[Saved entries]
————

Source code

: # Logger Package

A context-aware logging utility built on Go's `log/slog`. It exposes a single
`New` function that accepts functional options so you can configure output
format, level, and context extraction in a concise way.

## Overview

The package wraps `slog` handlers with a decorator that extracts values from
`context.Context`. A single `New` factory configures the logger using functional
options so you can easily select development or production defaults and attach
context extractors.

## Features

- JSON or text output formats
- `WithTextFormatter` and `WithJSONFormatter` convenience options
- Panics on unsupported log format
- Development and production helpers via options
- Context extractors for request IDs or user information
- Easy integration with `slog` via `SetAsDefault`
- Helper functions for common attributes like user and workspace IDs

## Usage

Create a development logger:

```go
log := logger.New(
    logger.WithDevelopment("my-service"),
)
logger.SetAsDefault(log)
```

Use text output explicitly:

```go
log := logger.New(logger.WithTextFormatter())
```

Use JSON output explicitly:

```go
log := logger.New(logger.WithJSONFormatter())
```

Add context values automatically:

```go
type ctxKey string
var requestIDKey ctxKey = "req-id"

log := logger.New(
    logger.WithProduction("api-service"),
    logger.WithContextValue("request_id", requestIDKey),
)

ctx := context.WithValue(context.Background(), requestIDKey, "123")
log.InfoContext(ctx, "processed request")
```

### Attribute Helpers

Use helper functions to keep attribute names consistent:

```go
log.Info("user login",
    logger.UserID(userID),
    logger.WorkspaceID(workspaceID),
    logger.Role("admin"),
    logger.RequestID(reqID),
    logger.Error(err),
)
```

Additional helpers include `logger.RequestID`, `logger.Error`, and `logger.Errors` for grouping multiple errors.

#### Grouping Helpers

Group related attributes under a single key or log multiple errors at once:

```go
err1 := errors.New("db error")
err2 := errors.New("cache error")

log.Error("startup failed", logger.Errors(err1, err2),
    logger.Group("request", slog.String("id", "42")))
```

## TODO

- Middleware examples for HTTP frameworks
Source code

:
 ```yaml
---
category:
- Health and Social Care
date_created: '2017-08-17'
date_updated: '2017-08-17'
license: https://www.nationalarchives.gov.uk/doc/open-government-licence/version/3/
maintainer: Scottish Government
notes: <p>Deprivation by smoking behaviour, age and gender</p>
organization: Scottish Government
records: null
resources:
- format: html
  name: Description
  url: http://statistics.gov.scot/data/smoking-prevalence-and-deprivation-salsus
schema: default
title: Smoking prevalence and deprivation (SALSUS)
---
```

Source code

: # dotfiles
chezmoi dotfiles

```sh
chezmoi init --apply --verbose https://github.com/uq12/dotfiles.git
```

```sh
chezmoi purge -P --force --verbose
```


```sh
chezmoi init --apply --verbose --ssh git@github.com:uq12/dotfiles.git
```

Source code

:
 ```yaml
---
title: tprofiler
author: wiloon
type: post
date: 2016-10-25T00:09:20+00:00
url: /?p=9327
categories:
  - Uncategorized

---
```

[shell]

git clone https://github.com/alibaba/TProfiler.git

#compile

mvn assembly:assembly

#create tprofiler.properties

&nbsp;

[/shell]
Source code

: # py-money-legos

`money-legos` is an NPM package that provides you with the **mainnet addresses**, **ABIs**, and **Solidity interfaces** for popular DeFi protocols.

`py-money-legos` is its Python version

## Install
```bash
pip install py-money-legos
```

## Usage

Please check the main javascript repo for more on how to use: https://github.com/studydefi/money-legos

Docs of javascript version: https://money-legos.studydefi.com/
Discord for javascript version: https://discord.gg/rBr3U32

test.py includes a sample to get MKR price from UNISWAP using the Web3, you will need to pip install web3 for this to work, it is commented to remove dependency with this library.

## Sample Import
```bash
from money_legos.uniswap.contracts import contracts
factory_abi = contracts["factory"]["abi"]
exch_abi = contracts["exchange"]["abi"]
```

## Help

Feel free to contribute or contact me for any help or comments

————

TASK: Repeat exactly the lines starting at the line with "Discord for javascript" and ending with the final line of the entries. Include nothing else.

WRITTEN ANSWER:
Discord for javascript version: https://discord.gg/rBr3U32

test.py includes a sample to get MKR price from UNISWAP using the Web3, you will need to pip install web3 for this to work, it is commented to remove dependency with this library.

## Sample Import
```bash
from money_legos.uniswap.contracts import contracts
factory_abi = contracts["factory"]["abi"]
exch_abi = contracts["exchange"]["abi"]
```

## Help

Feel free to contribute or contact me for any help or comments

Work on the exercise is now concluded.